PROVIDED RECORDS: Begin

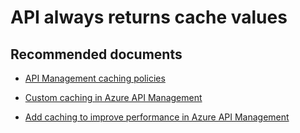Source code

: <properties
    pageTitle="API always returns cache values"
    description="API always returns cache values"
    service="microsoft.apim"
    resource="apimanagement"
    authors="jtwalters25"
    displayOrder="13"
    selfHelpType="generic"
    supportTopicIds="32318284"
    resourceTags=""
    productPesIds="15551"
    cloudEnvironments="public"
/>

# API always returns cache values

## **Recommended documents**
* [API Management caching policies](https://docs.microsoft.com/azure/api-management/api-management-caching-policies) 
	
* [Custom caching in Azure API Management](https://docs.microsoft.com/azure/api-management/api-management-sample-cache-by-key)

* [Add caching to improve performance in Azure API Management](https://docs.microsoft.com/azure/api-management/api-management-howto-cache) 


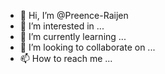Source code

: - 👋 Hi, I’m @Preence-Raijen
- 👀 I’m interested in ...
- 🌱 I’m currently learning ...
- 💞️ I’m looking to collaborate on ...
- 📫 How to reach me ...

<!---
Preence-Raijen/Preence-Raijen is a ✨ special ✨ repository because its `README.md` (this file) appears on your GitHub profile.
You can click the Preview link to take a look at your changes.
--->
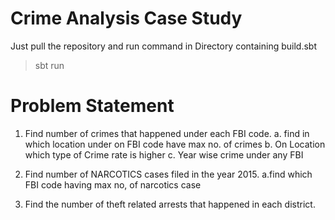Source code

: # Crime Analysis Case Study

Just pull the repository and run command in Directory containing build.sbt
 
> sbt run


# Problem Statement

1. Find number of crimes that happened under each FBI code.
    a. find in which location under on FBI code have max no. of crimes
    b. On Location which type of Crime rate is higher
    c. Year wise crime under any FBI

2. Find number of NARCOTICS cases filed in the year 2015.
    a.find which FBI code having max no, of narcotics case


3. Find the number of theft related arrests that happened in each district.

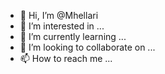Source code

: - 👋 Hi, I’m @Mhellari
- 👀 I’m interested in ...
- 🌱 I’m currently learning ...
- 💞️ I’m looking to collaborate on ...
- 📫 How to reach me ...

<!---
Mhellari/Mhellari is a ✨ special ✨ repository because its `README.md` (this file) appears on your GitHub profile.
You can click the Preview link to take a look at your changes.
--->
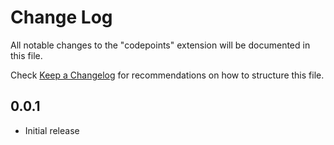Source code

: # Change Log

All notable changes to the "codepoints" extension will be documented in this file.

Check [Keep a Changelog](http://keepachangelog.com/) for recommendations on how to structure this file.

## 0.0.1

- Initial release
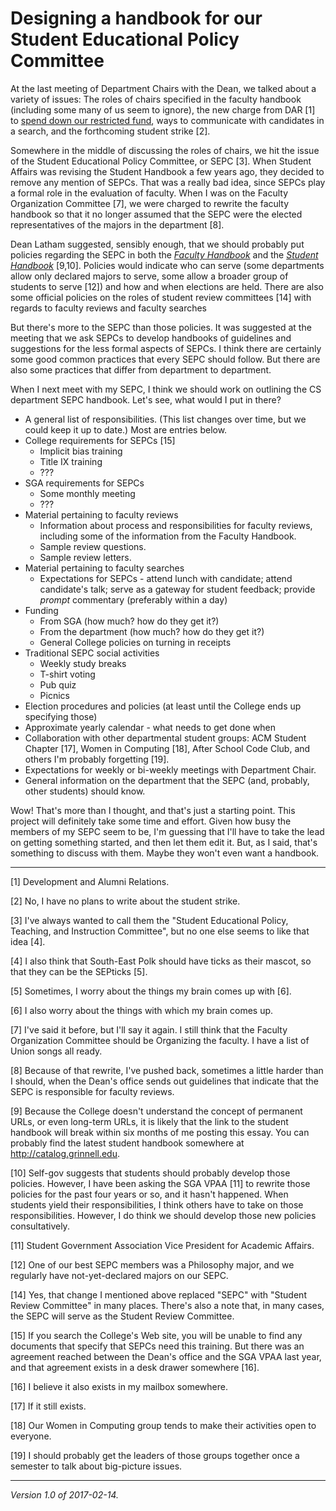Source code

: Designing a handbook for our Student Educational Policy Committee
=================================================================

At the last meeting of Department Chairs with the Dean, we talked about a
variety of issues: The roles of chairs specified in the faculty handbook
(including some many of us seem to ignore), the new charge from DAR [1]
to [spend down our restricted fund](restricted-fund), ways to communicate
with candidates in a search, and the forthcoming student strike [2].

Somewhere in the middle of discussing the roles of chairs, we hit
the issue of the Student Educational Policy Committee, or SEPC [3].
When Student Affairs was revising the Student Handbook a few years ago,
they decided to remove any mention of SEPCs.  That was a really bad
idea, since SEPCs play a formal role in the evaluation of faculty.
When I was on the Faculty Organization Committee [7], we were charged
to rewrite the faculty handbook so that it no longer assumed that the
SEPC were the elected representatives of the majors in the department [8].

Dean Latham suggested, sensibly enough, that we should
probably put policies regarding the SEPC in both the [_Faculty
Handbook_](http://web.grinnell.edu/dean/Handbook/FacultyHandbook.pdf) and
the [_Student Handbook_](http://catalog.grinnell.edu/index.php?catoid=12)
[9,10].  Policies would indicate who can serve (some departments allow
only declared majors to serve, some allow a broader group of students
to serve [12]) and how and when elections are held.  There are also
some official policies on the roles of student review committees [14]
with regards to faculty reviews and faculty searches

But there's more to the SEPC than those policies.  It was suggested at
the meeting that we ask SEPCs to develop handbooks of guidelines and
suggestions for the less formal aspects of SEPCs.  I think there are
certainly some good common practices that every SEPC should follow.  But
there are also some practices that differ from department to department.

When I next meet with my SEPC, I think we should work on outlining the
CS department SEPC handbook.  Let's see, what would I put in there?

* A general list of responsibilities.  (This list changes over time, but
  we could keep it up to date.)  Most are entries below.
* College requirements for SEPCs [15]
    * Implicit bias training 
    * Title IX training
    * ???
* SGA requirements for SEPCs
    * Some monthly meeting
    * ???
* Material pertaining to faculty reviews
    * Information about process and responsibilities for faculty reviews, 
      including some of the information from the Faculty Handbook.  
    * Sample review questions.
    * Sample review letters.
* Material pertaining to faculty searches
    * Expectations for SEPCs - attend lunch with candidate; attend
      candidate's talk; serve as a gateway for student feedback; provide
      *prompt* commentary (preferably within a day)
* Funding
    * From SGA (how much?  how do they get it?)
    * From the department (how much?  how do they get it?)
    * General College policies on turning in receipts
* Traditional SEPC social activities
    * Weekly study breaks
    * T-shirt voting
    * Pub quiz
    * Picnics
* Election procedures and policies (at least until the College ends up
  specifying those)
* Approximate yearly calendar - what needs to get done when
* Collaboration with other departmental student groups: ACM Student 
  Chapter [17], Women in Computing [18], After School Code Club,
  and others I'm probably forgetting [19].
* Expectations for weekly or bi-weekly meetings with Department Chair.
* General information on the department that the SEPC (and, probably,
  other students) should know.

Wow!  That's more than I thought, and that's just a starting point.
This project will definitely take some time and effort.  Given how busy
the members of my SEPC seem to be, I'm guessing that I'll have to take
the lead on getting something started, and then let them edit it.  But,
as I said, that's something to discuss with them.  Maybe they won't even
want a handbook.

---

[1] Development and Alumni Relations.

[2] No, I have no plans to write about the student strike.

[3] I've always wanted to call them the "Student Educational Policy,
Teaching, and Instruction Committee", but no one else seems to like
that idea [4].

[4] I also think that South-East Polk should have ticks as their
mascot, so that they can be the SEPticks [5].

[5] Sometimes, I worry about the things my brain comes up with [6].

[6] I also worry about the things with which my brain comes up.

[7] I've said it before, but I'll say it again.  I still think that the
Faculty Organization Committee should be Organizing the faculty.  I have
a list of Union songs all ready.

[8] Because of that rewrite, I've pushed back, sometimes a little harder
than I should, when the Dean's office sends out guidelines that indicate
that the SEPC is responsible for faculty reviews.

[9] Because the College doesn't understand the concept of permanent
URLs, or even long-term URLs, it is likely that the link to the student
handbook will break within six months of me posting this essay.  You
can probably find the latest student handbook somewhere at
<http://catalog.grinnell.edu>.

[10] Self-gov suggests that students should probably develop those
policies.  However, I have been asking the SGA VPAA [11] to rewrite
those policies for the past four years or so, and it hasn't happened.
When students yield their responsibilities, I think others have to take
on those responsibilities.  However, I do think we should develop those
new policies consultatively.

[11] Student Government Association Vice President for Academic Affairs.

[12] One of our best SEPC members was a Philosophy major, and we regularly
have not-yet-declared majors on our SEPC.

[14] Yes, that change I mentioned above replaced "SEPC" with
"Student Review Committee" in many places.  There's also a note that,
in many cases, the SEPC will serve as the Student Review Committee.

[15] If you search the College's Web site, you will be unable to find
any documents that specify that SEPCs need this training.  But there
was an agreement reached between the Dean's office and the SGA VPAA last
year, and that agreement exists in a desk drawer somewhere [16].

[16] I believe it also exists in my mailbox somewhere.

[17] If it still exists.

[18] Our Women in Computing group tends to make their activities open
to everyone.

[19] I should probably get the leaders of those groups together once a
semester to talk about big-picture issues.

---

*Version 1.0 of 2017-02-14.*
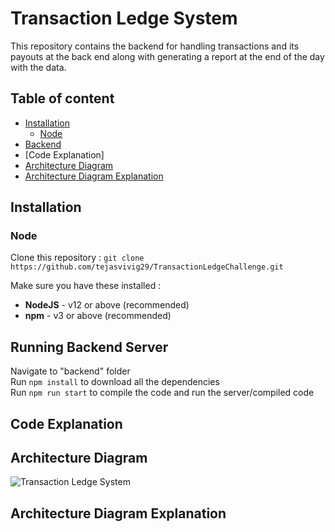 # **Transaction Ledge System**
This repository contains the backend for handling transactions and its payouts at the back end along with generating a report at the end of the day with the data.






## Table of content

- [Installation](#installation)
  - [Node](#Node)
- [Backend](#running_backend)
- [Code Explanation]
- [Architecture Diagram](#architecture_diagram)
- [Architecture Diagram Explanation](#architecture_diagram_Explanation)


## Installation

### Node

Clone this repository :
`git clone https://github.com/tejasvivig29/TransactionLedgeChallenge.git`

Make sure you have these installed :

- **NodeJS** - v12 or above (recommended)
- **npm** - v3 or above (recommended)

## Running Backend Server

Navigate to "backend" folder</br>
Run `npm install` to download all the dependencies</br>
Run `npm run start` to compile the code and run the server/compiled code</br>

## Code Explanation

## Architecture Diagram

![Transaction Ledge System](https://github.com/tejasvivig29/TransactionLedgeChallenge/assets/38378458/243646ba-9694-44f1-a806-df1039caadd5)

## Architecture Diagram Explanation
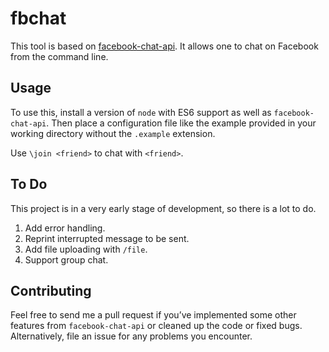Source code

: # fbchat
This tool is based on
[facebook-chat-api](https://github.com/Schmavery/facebook-chat-api). It allows
one to chat on Facebook from the command line.

## Usage
To use this, install a version of `node` with ES6 support as well as
`facebook-chat-api`. Then place a configuration file like the example provided
in your working directory without the `.example` extension.

Use `\join <friend>` to chat with `<friend>`.

## To Do
This project is in a very early stage of development, so there is a lot to do.
1. Add error handling.
2. Reprint interrupted message to be sent.
3. Add file uploading with `/file`.
4. Support group chat.

## Contributing
Feel free to send me a pull request if you’ve implemented some other features
from `facebook-chat-api` or cleaned up the code or fixed bugs. Alternatively,
file an issue for any problems you encounter.
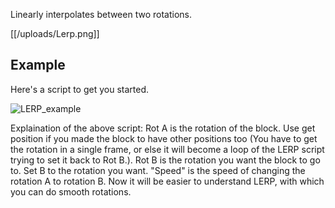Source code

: Linearly interpolates between two rotations.

[[/uploads/Lerp.png]]

## Example

Here's a script to get you started.

![LERP_example](https://cdn.discordapp.com/attachments/520112989416718346/784828563726794812/Screenshot_20201205-2212052.png)

Explaination of the above script: Rot A is the rotation of the block. Use get position if you made the block to have other positions too (You have to get the rotation in a single frame, or else it will become a loop of the LERP script trying to set it back to Rot B.). Rot B is the rotation you want the block to go to. Set B to the rotation you want. "Speed" is the speed of changing the rotation A to rotation B. 
Now it will be easier to understand LERP, with which you can do smooth rotations.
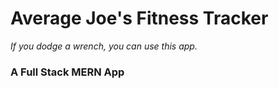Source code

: # Average Joe's Fitness Tracker
*If you dodge a wrench, you can use this app.*
### A Full Stack MERN App
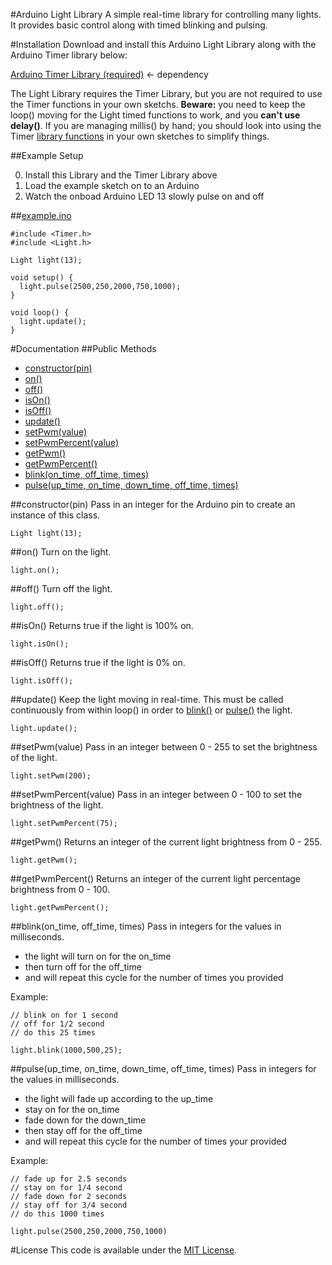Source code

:#Arduino Light Library
A simple real-time library for controlling many lights. It provides basic control along with timed blinking and pulsing.

#Installation
Download and install this Arduino Light Library along with the Arduino Timer library below:

[Arduino Timer Library (required)](https://github.com/alextaujenis/Timer) <- dependency

The Light Library requires the Timer Library, but you are not required to use the Timer functions in your own sketchs. **Beware:** you need to keep the loop() moving for the Light timed functions to work, and you **can't use delay()**. If you are managing millis() by hand; you should look into using the Timer [library functions](https://github.com/alextaujenis/Timer#arduino-timer-library) in your own sketches to simplify things.


##Example Setup

0. Install this Library and the Timer Library above
0. Load the example sketch on to an Arduino
0. Watch the onboad Arduino LED 13 slowly pulse on and off

##[example.ino](https://github.com/alextaujenis/Light/blob/master/example/example.ino)

    #include <Timer.h>
    #include <Light.h>

    Light light(13);

    void setup() {
      light.pulse(2500,250,2000,750,1000);
    }

    void loop() {
      light.update();
    }

#Documentation
##Public Methods
* [constructor(pin)](#constructorpin)
* [on()](#on)
* [off()](#off)
* [isOn()](#ison)
* [isOff()](#isoff)
* [update()](#update)
* [setPwm(value)](#setpwmvalue)
* [setPwmPercent(value)](#setpwmpercentvalue)
* [getPwm()](#getpwm)
* [getPwmPercent()](#getpwmpercent)
* [blink(on\_time, off\_time, times)](#blinkon_time-off_time-times)
* [pulse(up\_time, on\_time, down\_time, off\_time, times)](#pulseup_time-on_time-down_time-off_time-times)

##constructor(pin)
Pass in an integer for the Arduino pin to create an instance of this class.

    Light light(13);

##on()
Turn on the light.

    light.on();

##off()
Turn off the light.

    light.off();


##isOn()
Returns true if the light is 100% on.

    light.isOn();

##isOff()
Returns true if the light is 0% on.

    light.isOff();

##update()
Keep the light moving in real-time. This must be called continuously from within loop() in order to [blink()](#blinkon_time-off_time-times) or [pulse()](#pulseup_time-on_time-down_time-off_time-times) the light.

    light.update();

##setPwm(value)
Pass in an integer between 0 - 255 to set the brightness of the light.

    light.setPwm(200);

##setPwmPercent(value)
Pass in an integer between 0 - 100 to set the brightness of the light.

    light.setPwmPercent(75);

##getPwm()
Returns an integer of the current light brightness from 0 - 255.

    light.getPwm();

##getPwmPercent()
Returns an integer of the current light percentage brightness from 0 - 100.

    light.getPwmPercent();

##blink(on\_time, off\_time, times)
Pass in integers for the values in milliseconds.

* the light will turn on for the on\_time
* then turn off for the off\_time
* and will repeat this cycle for the number of times you provided

Example:

    // blink on for 1 second
    // off for 1/2 second
    // do this 25 times

    light.blink(1000,500,25);

##pulse(up\_time, on\_time, down\_time, off\_time, times)
Pass in integers for the values in milliseconds.

* the light will fade up according to the up\_time
* stay on for the on\_time
* fade down for the down\_time
* then stay off for the off\_time
* and will repeat this cycle for the number of times your provided

Example:

    // fade up for 2.5 seconds
    // stay on for 1/4 second
    // fade down for 2 seconds
    // stay off for 3/4 second
    // do this 1000 times

    light.pulse(2500,250,2000,750,1000)

#License
This code is available under the [MIT License](http://opensource.org/licenses/mit-license.php).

PROVIDED RECORDS: End

WHAT THE TASK REQUIRES:
When pictures appear in the records above, leave them out and reproduce exactly each line from the first through the line containing "# API always returns cache values", both included.

SOLVED PROBLEM:
Source code

: <properties
    pageTitle="API always returns cache values"
    description="API always returns cache values"
    service="microsoft.apim"
    resource="apimanagement"
    authors="jtwalters25"
    displayOrder="13"
    selfHelpType="generic"
    supportTopicIds="32318284"
    resourceTags=""
    productPesIds="15551"
    cloudEnvironments="public"
/>

# API always returns cache values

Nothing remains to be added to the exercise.